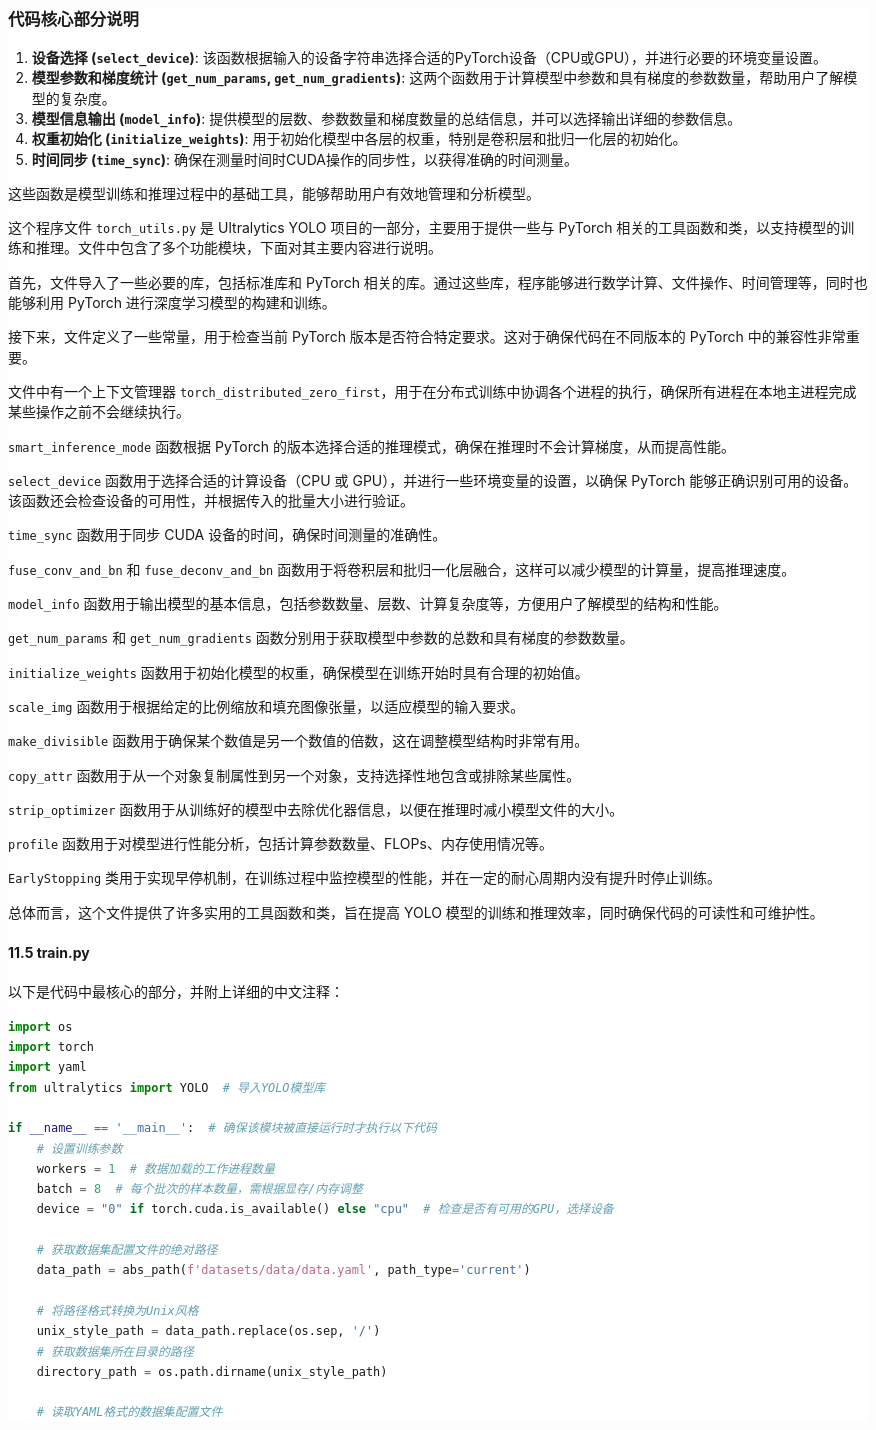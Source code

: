 
### 代码核心部分说明
1. **设备选择 (`select_device`)**: 该函数根据输入的设备字符串选择合适的PyTorch设备（CPU或GPU），并进行必要的环境变量设置。
2. **模型参数和梯度统计 (`get_num_params`, `get_num_gradients`)**: 这两个函数用于计算模型中参数和具有梯度的参数数量，帮助用户了解模型的复杂度。
3. **模型信息输出 (`model_info`)**: 提供模型的层数、参数数量和梯度数量的总结信息，并可以选择输出详细的参数信息。
4. **权重初始化 (`initialize_weights`)**: 用于初始化模型中各层的权重，特别是卷积层和批归一化层的初始化。
5. **时间同步 (`time_sync`)**: 确保在测量时间时CUDA操作的同步性，以获得准确的时间测量。

这些函数是模型训练和推理过程中的基础工具，能够帮助用户有效地管理和分析模型。

这个程序文件 `torch_utils.py` 是 Ultralytics YOLO 项目的一部分，主要用于提供一些与 PyTorch 相关的工具函数和类，以支持模型的训练和推理。文件中包含了多个功能模块，下面对其主要内容进行说明。

首先，文件导入了一些必要的库，包括标准库和 PyTorch 相关的库。通过这些库，程序能够进行数学计算、文件操作、时间管理等，同时也能够利用 PyTorch 进行深度学习模型的构建和训练。

接下来，文件定义了一些常量，用于检查当前 PyTorch 版本是否符合特定要求。这对于确保代码在不同版本的 PyTorch 中的兼容性非常重要。

文件中有一个上下文管理器 `torch_distributed_zero_first`，用于在分布式训练中协调各个进程的执行，确保所有进程在本地主进程完成某些操作之前不会继续执行。

`smart_inference_mode` 函数根据 PyTorch 的版本选择合适的推理模式，确保在推理时不会计算梯度，从而提高性能。

`select_device` 函数用于选择合适的计算设备（CPU 或 GPU），并进行一些环境变量的设置，以确保 PyTorch 能够正确识别可用的设备。该函数还会检查设备的可用性，并根据传入的批量大小进行验证。

`time_sync` 函数用于同步 CUDA 设备的时间，确保时间测量的准确性。

`fuse_conv_and_bn` 和 `fuse_deconv_and_bn` 函数用于将卷积层和批归一化层融合，这样可以减少模型的计算量，提高推理速度。

`model_info` 函数用于输出模型的基本信息，包括参数数量、层数、计算复杂度等，方便用户了解模型的结构和性能。

`get_num_params` 和 `get_num_gradients` 函数分别用于获取模型中参数的总数和具有梯度的参数数量。

`initialize_weights` 函数用于初始化模型的权重，确保模型在训练开始时具有合理的初始值。

`scale_img` 函数用于根据给定的比例缩放和填充图像张量，以适应模型的输入要求。

`make_divisible` 函数用于确保某个数值是另一个数值的倍数，这在调整模型结构时非常有用。

`copy_attr` 函数用于从一个对象复制属性到另一个对象，支持选择性地包含或排除某些属性。

`strip_optimizer` 函数用于从训练好的模型中去除优化器信息，以便在推理时减小模型文件的大小。

`profile` 函数用于对模型进行性能分析，包括计算参数数量、FLOPs、内存使用情况等。

`EarlyStopping` 类用于实现早停机制，在训练过程中监控模型的性能，并在一定的耐心周期内没有提升时停止训练。

总体而言，这个文件提供了许多实用的工具函数和类，旨在提高 YOLO 模型的训练和推理效率，同时确保代码的可读性和可维护性。

#### 11.5 train.py

以下是代码中最核心的部分，并附上详细的中文注释：

```python
import os
import torch
import yaml
from ultralytics import YOLO  # 导入YOLO模型库

if __name__ == '__main__':  # 确保该模块被直接运行时才执行以下代码
    # 设置训练参数
    workers = 1  # 数据加载的工作进程数量
    batch = 8  # 每个批次的样本数量，需根据显存/内存调整
    device = "0" if torch.cuda.is_available() else "cpu"  # 检查是否有可用的GPU，选择设备

    # 获取数据集配置文件的绝对路径
    data_path = abs_path(f'datasets/data/data.yaml', path_type='current')

    # 将路径格式转换为Unix风格
    unix_style_path = data_path.replace(os.sep, '/')
    # 获取数据集所在目录的路径
    directory_path = os.path.dirname(unix_style_path)

    # 读取YAML格式的数据集配置文件
```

» What you are asked to do:
Since the listing holds pictures, return everything else in it exactly and omit those.

» Answer to this task:
Source code

: 
### 代码核心部分说明
1. **设备选择 (`select_device`)**: 该函数根据输入的设备字符串选择合适的PyTorch设备（CPU或GPU），并进行必要的环境变量设置。
2. **模型参数和梯度统计 (`get_num_params`, `get_num_gradients`)**: 这两个函数用于计算模型中参数和具有梯度的参数数量，帮助用户了解模型的复杂度。
3. **模型信息输出 (`model_info`)**: 提供模型的层数、参数数量和梯度数量的总结信息，并可以选择输出详细的参数信息。
4. **权重初始化 (`initialize_weights`)**: 用于初始化模型中各层的权重，特别是卷积层和批归一化层的初始化。
5. **时间同步 (`time_sync`)**: 确保在测量时间时CUDA操作的同步性，以获得准确的时间测量。

这些函数是模型训练和推理过程中的基础工具，能够帮助用户有效地管理和分析模型。

这个程序文件 `torch_utils.py` 是 Ultralytics YOLO 项目的一部分，主要用于提供一些与 PyTorch 相关的工具函数和类，以支持模型的训练和推理。文件中包含了多个功能模块，下面对其主要内容进行说明。

首先，文件导入了一些必要的库，包括标准库和 PyTorch 相关的库。通过这些库，程序能够进行数学计算、文件操作、时间管理等，同时也能够利用 PyTorch 进行深度学习模型的构建和训练。

接下来，文件定义了一些常量，用于检查当前 PyTorch 版本是否符合特定要求。这对于确保代码在不同版本的 PyTorch 中的兼容性非常重要。

文件中有一个上下文管理器 `torch_distributed_zero_first`，用于在分布式训练中协调各个进程的执行，确保所有进程在本地主进程完成某些操作之前不会继续执行。

`smart_inference_mode` 函数根据 PyTorch 的版本选择合适的推理模式，确保在推理时不会计算梯度，从而提高性能。

`select_device` 函数用于选择合适的计算设备（CPU 或 GPU），并进行一些环境变量的设置，以确保 PyTorch 能够正确识别可用的设备。该函数还会检查设备的可用性，并根据传入的批量大小进行验证。

`time_sync` 函数用于同步 CUDA 设备的时间，确保时间测量的准确性。

`fuse_conv_and_bn` 和 `fuse_deconv_and_bn` 函数用于将卷积层和批归一化层融合，这样可以减少模型的计算量，提高推理速度。

`model_info` 函数用于输出模型的基本信息，包括参数数量、层数、计算复杂度等，方便用户了解模型的结构和性能。

`get_num_params` 和 `get_num_gradients` 函数分别用于获取模型中参数的总数和具有梯度的参数数量。

`initialize_weights` 函数用于初始化模型的权重，确保模型在训练开始时具有合理的初始值。

`scale_img` 函数用于根据给定的比例缩放和填充图像张量，以适应模型的输入要求。

`make_divisible` 函数用于确保某个数值是另一个数值的倍数，这在调整模型结构时非常有用。

`copy_attr` 函数用于从一个对象复制属性到另一个对象，支持选择性地包含或排除某些属性。

`strip_optimizer` 函数用于从训练好的模型中去除优化器信息，以便在推理时减小模型文件的大小。

`profile` 函数用于对模型进行性能分析，包括计算参数数量、FLOPs、内存使用情况等。

`EarlyStopping` 类用于实现早停机制，在训练过程中监控模型的性能，并在一定的耐心周期内没有提升时停止训练。

总体而言，这个文件提供了许多实用的工具函数和类，旨在提高 YOLO 模型的训练和推理效率，同时确保代码的可读性和可维护性。

#### 11.5 train.py

以下是代码中最核心的部分，并附上详细的中文注释：

```python
import os
import torch
import yaml
from ultralytics import YOLO  # 导入YOLO模型库

if __name__ == '__main__':  # 确保该模块被直接运行时才执行以下代码
    # 设置训练参数
    workers = 1  # 数据加载的工作进程数量
    batch = 8  # 每个批次的样本数量，需根据显存/内存调整
    device = "0" if torch.cuda.is_available() else "cpu"  # 检查是否有可用的GPU，选择设备

    # 获取数据集配置文件的绝对路径
    data_path = abs_path(f'datasets/data/data.yaml', path_type='current')

    # 将路径格式转换为Unix风格
    unix_style_path = data_path.replace(os.sep, '/')
    # 获取数据集所在目录的路径
    directory_path = os.path.dirname(unix_style_path)

    # 读取YAML格式的数据集配置文件
```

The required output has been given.